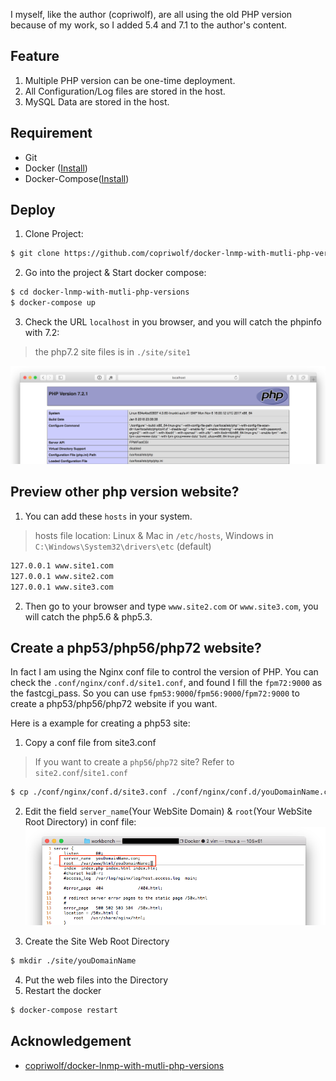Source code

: I myself, like the author (copriwolf), are all using the old PHP version because of my work, so I added 5.4 and 7.1 to the author's content.


## Feature
1. Multiple PHP version can be one-time deployment.
2. All Configuration/Log files are stored in the host.
3. MySQL Data are stored in the host.

## Requirement

- Git
- Docker ([Install](https://docs.docker.com/engine/installation/))
- Docker-Compose([Install](https://docs.docker.com/compose/install/))

## Deploy

1. Clone Project:
```bash
$ git clone https://github.com/copriwolf/docker-lnmp-with-mutli-php-versions.git
```

2. Go into the project & Start docker compose:
```bash
$ cd docker-lnmp-with-mutli-php-versions
$ docker-compose up
```

3. Check the URL `localhost` in you browser, and you will catch the phpinfo with 7.2:

> the php7.2 site files is in `./site/site1`

![](./src/docker-compose-lnmp-multi-php-version-screenshot.png)

## Preview other php version website?
1. You can add these `hosts` in your system.
> hosts file location: Linux & Mac in `/etc/hosts`, Windows in `C:\Windows\System32\drivers\etc` (default)

```bash
127.0.0.1 www.site1.com
127.0.0.1 www.site2.com
127.0.0.1 www.site3.com
```

2. Then go to your browser and type `www.site2.com` or `www.site3.com`, you will catch the php5.6 & php5.3.

## Create a php53/php56/php72 website?
In fact I am using the Nginx conf file to control the version of PHP.
You can check the `.conf/nginx/conf.d/site1.conf`, and found I fill the `fpm72:9000` as the fastcgi_pass.
So you can use `fpm53:9000`/`fpm56:9000`/`fpm72:9000` to create a php53/php56/php72 website if you want.

Here is a example for creating a php53 site:

1. Copy a conf file from site3.conf
> If you want to create a `php56`/`php72` site? Refer to `site2.conf`/`site1.conf`

```bash
$ cp ./conf/nginx/conf.d/site3.conf ./conf/nginx/conf.d/youDomainName.conf
```

2. Edit the field `server_name`(Your WebSite Domain) & `root`(Your WebSite Root Directory) in conf file:
![](./src/docker-compose-lnmp-multi-php-version-2.png)

3. Create the Site Web Root Directory
```bash
$ mkdir ./site/youDomainName
```

4. Put the web files into the Directory
5. Restart the docker
```bash
$ docker-compose restart
```

## Acknowledgement
- [copriwolf/docker-lnmp-with-mutli-php-versions](https://github.com/copriwolf/docker-lnmp-with-mutli-php-versions)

WORK INSTRUCTION: In the data above, find each line where the string "want" appears, then copy it.

RESPONSE BOX:
So you can use `fpm53:9000`/`fpm56:9000`/`fpm72:9000` to create a php53/php56/php72 website if you want.
> If you want to create a `php56`/`php72` site? Refer to `site2.conf`/`site1.conf`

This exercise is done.